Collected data
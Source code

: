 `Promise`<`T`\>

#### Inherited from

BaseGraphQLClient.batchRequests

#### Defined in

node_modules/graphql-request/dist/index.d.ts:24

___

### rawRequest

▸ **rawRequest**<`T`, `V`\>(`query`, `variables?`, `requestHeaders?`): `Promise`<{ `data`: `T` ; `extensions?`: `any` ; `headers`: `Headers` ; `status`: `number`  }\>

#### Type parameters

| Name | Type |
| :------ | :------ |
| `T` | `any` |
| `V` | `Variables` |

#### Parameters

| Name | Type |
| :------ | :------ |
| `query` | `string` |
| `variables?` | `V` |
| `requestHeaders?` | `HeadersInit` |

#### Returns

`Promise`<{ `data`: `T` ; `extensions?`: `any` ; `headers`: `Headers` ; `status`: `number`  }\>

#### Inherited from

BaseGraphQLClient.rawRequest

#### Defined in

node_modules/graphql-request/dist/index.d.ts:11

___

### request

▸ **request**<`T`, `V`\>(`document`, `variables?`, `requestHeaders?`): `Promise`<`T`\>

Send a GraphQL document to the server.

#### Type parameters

PROBLEM: Which lines above include the string "rawRequest"? Show them.

WRITTEN ANSWER:
### rawRequest
▸ **rawRequest**<`T`, `V`\>(`query`, `variables?`, `requestHeaders?`): `Promise`<{ `data`: `T` ; `extensions?`: `any` ; `headers`: `Headers` ; `status`: `number`  }\>
BaseGraphQLClient.rawRequest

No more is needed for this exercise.